(Stored data entries)
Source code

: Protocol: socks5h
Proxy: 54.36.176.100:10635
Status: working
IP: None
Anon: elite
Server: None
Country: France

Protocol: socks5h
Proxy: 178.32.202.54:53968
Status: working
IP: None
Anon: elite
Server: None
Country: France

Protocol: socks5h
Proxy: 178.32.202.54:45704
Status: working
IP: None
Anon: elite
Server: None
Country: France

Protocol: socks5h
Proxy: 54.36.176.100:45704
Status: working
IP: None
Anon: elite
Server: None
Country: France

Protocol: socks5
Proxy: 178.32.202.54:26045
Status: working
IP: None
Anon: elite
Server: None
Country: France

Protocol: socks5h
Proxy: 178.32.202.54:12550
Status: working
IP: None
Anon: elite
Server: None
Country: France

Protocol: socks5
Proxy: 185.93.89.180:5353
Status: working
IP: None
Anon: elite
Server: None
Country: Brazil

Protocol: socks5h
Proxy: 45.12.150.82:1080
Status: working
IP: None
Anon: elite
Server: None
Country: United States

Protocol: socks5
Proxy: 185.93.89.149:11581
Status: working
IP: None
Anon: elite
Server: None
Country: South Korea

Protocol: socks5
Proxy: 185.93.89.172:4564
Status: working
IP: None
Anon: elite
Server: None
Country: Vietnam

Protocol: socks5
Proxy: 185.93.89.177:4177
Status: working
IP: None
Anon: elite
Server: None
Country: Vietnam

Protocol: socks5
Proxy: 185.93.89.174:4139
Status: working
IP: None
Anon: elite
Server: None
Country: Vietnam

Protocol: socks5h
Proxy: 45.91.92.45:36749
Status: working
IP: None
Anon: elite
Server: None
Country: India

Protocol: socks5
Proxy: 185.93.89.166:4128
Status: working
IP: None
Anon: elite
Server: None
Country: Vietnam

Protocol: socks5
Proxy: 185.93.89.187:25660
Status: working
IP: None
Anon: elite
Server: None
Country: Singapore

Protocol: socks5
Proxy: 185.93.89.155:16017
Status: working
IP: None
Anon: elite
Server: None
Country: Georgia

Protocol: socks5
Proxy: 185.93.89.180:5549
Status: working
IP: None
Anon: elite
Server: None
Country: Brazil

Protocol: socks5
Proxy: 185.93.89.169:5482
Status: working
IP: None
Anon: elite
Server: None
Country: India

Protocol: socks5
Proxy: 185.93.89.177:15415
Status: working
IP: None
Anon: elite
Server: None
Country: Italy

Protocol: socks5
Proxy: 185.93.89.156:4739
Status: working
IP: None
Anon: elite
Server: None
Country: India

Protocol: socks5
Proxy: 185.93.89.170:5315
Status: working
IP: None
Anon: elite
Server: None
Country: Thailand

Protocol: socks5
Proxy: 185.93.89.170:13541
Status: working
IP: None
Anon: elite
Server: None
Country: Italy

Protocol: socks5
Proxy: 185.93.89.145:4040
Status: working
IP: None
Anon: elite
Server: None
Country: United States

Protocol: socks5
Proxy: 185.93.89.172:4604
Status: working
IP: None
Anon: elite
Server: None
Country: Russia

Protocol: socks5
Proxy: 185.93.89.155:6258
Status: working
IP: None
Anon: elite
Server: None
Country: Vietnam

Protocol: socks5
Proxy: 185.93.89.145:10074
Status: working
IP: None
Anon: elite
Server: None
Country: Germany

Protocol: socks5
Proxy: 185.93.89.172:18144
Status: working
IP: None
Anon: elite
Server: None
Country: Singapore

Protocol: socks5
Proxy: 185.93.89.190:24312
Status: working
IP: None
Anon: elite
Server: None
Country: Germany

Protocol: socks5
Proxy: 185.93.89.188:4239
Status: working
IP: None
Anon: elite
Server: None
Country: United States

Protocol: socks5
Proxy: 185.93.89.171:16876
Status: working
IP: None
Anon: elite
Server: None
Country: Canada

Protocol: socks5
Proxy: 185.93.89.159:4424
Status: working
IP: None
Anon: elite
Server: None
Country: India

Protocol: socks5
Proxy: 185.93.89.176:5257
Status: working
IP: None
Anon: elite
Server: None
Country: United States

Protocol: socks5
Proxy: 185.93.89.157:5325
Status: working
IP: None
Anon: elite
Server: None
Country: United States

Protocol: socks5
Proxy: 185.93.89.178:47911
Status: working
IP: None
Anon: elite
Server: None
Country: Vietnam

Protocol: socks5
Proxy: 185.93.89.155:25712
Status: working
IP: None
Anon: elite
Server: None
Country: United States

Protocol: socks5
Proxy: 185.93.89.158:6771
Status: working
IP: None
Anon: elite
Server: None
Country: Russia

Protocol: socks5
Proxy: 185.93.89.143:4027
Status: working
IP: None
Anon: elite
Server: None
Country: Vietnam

• Goal of the exercise:
Could you print all of the data above once more, unaltered?

• Response for this exercise:
Source code

: Protocol: socks5h
Proxy: 54.36.176.100:10635
Status: working
IP: None
Anon: elite
Server: None
Country: France

Protocol: socks5h
Proxy: 178.32.202.54:53968
Status: working
IP: None
Anon: elite
Server: None
Country: France

Protocol: socks5h
Proxy: 178.32.202.54:45704
Status: working
IP: None
Anon: elite
Server: None
Country: France

Protocol: socks5h
Proxy: 54.36.176.100:45704
Status: working
IP: None
Anon: elite
Server: None
Country: France

Protocol: socks5
Proxy: 178.32.202.54:26045
Status: working
IP: None
Anon: elite
Server: None
Country: France

Protocol: socks5h
Proxy: 178.32.202.54:12550
Status: working
IP: None
Anon: elite
Server: None
Country: France

Protocol: socks5
Proxy: 185.93.89.180:5353
Status: working
IP: None
Anon: elite
Server: None
Country: Brazil

Protocol: socks5h
Proxy: 45.12.150.82:1080
Status: working
IP: None
Anon: elite
Server: None
Country: United States

Protocol: socks5
Proxy: 185.93.89.149:11581
Status: working
IP: None
Anon: elite
Server: None
Country: South Korea

Protocol: socks5
Proxy: 185.93.89.172:4564
Status: working
IP: None
Anon: elite
Server: None
Country: Vietnam

Protocol: socks5
Proxy: 185.93.89.177:4177
Status: working
IP: None
Anon: elite
Server: None
Country: Vietnam

Protocol: socks5
Proxy: 185.93.89.174:4139
Status: working
IP: None
Anon: elite
Server: None
Country: Vietnam

Protocol: socks5h
Proxy: 45.91.92.45:36749
Status: working
IP: None
Anon: elite
Server: None
Country: India

Protocol: socks5
Proxy: 185.93.89.166:4128
Status: working
IP: None
Anon: elite
Server: None
Country: Vietnam

Protocol: socks5
Proxy: 185.93.89.187:25660
Status: working
IP: None
Anon: elite
Server: None
Country: Singapore

Protocol: socks5
Proxy: 185.93.89.155:16017
Status: working
IP: None
Anon: elite
Server: None
Country: Georgia

Protocol: socks5
Proxy: 185.93.89.180:5549
Status: working
IP: None
Anon: elite
Server: None
Country: Brazil

Protocol: socks5
Proxy: 185.93.89.169:5482
Status: working
IP: None
Anon: elite
Server: None
Country: India

Protocol: socks5
Proxy: 185.93.89.177:15415
Status: working
IP: None
Anon: elite
Server: None
Country: Italy

Protocol: socks5
Proxy: 185.93.89.156:4739
Status: working
IP: None
Anon: elite
Server: None
Country: India

Protocol: socks5
Proxy: 185.93.89.170:5315
Status: working
IP: None
Anon: elite
Server: None
Country: Thailand

Protocol: socks5
Proxy: 185.93.89.170:13541
Status: working
IP: None
Anon: elite
Server: None
Country: Italy

Protocol: socks5
Proxy: 185.93.89.145:4040
Status: working
IP: None
Anon: elite
Server: None
Country: United States

Protocol: socks5
Proxy: 185.93.89.172:4604
Status: working
IP: None
Anon: elite
Server: None
Country: Russia

Protocol: socks5
Proxy: 185.93.89.155:6258
Status: working
IP: None
Anon: elite
Server: None
Country: Vietnam

Protocol: socks5
Proxy: 185.93.89.145:10074
Status: working
IP: None
Anon: elite
Server: None
Country: Germany

Protocol: socks5
Proxy: 185.93.89.172:18144
Status: working
IP: None
Anon: elite
Server: None
Country: Singapore

Protocol: socks5
Proxy: 185.93.89.190:24312
Status: working
IP: None
Anon: elite
Server: None
Country: Germany

Protocol: socks5
Proxy: 185.93.89.188:4239
Status: working
IP: None
Anon: elite
Server: None
Country: United States

Protocol: socks5
Proxy: 185.93.89.171:16876
Status: working
IP: None
Anon: elite
Server: None
Country: Canada

Protocol: socks5
Proxy: 185.93.89.159:4424
Status: working
IP: None
Anon: elite
Server: None
Country: India

Protocol: socks5
Proxy: 185.93.89.176:5257
Status: working
IP: None
Anon: elite
Server: None
Country: United States

Protocol: socks5
Proxy: 185.93.89.157:5325
Status: working
IP: None
Anon: elite
Server: None
Country: United States

Protocol: socks5
Proxy: 185.93.89.178:47911
Status: working
IP: None
Anon: elite
Server: None
Country: Vietnam

Protocol: socks5
Proxy: 185.93.89.155:25712
Status: working
IP: None
Anon: elite
Server: None
Country: United States

Protocol: socks5
Proxy: 185.93.89.158:6771
Status: working
IP: None
Anon: elite
Server: None
Country: Russia

Protocol: socks5
Proxy: 185.93.89.143:4027
Status: working
IP: None
Anon: elite
Server: None
Country: Vietnam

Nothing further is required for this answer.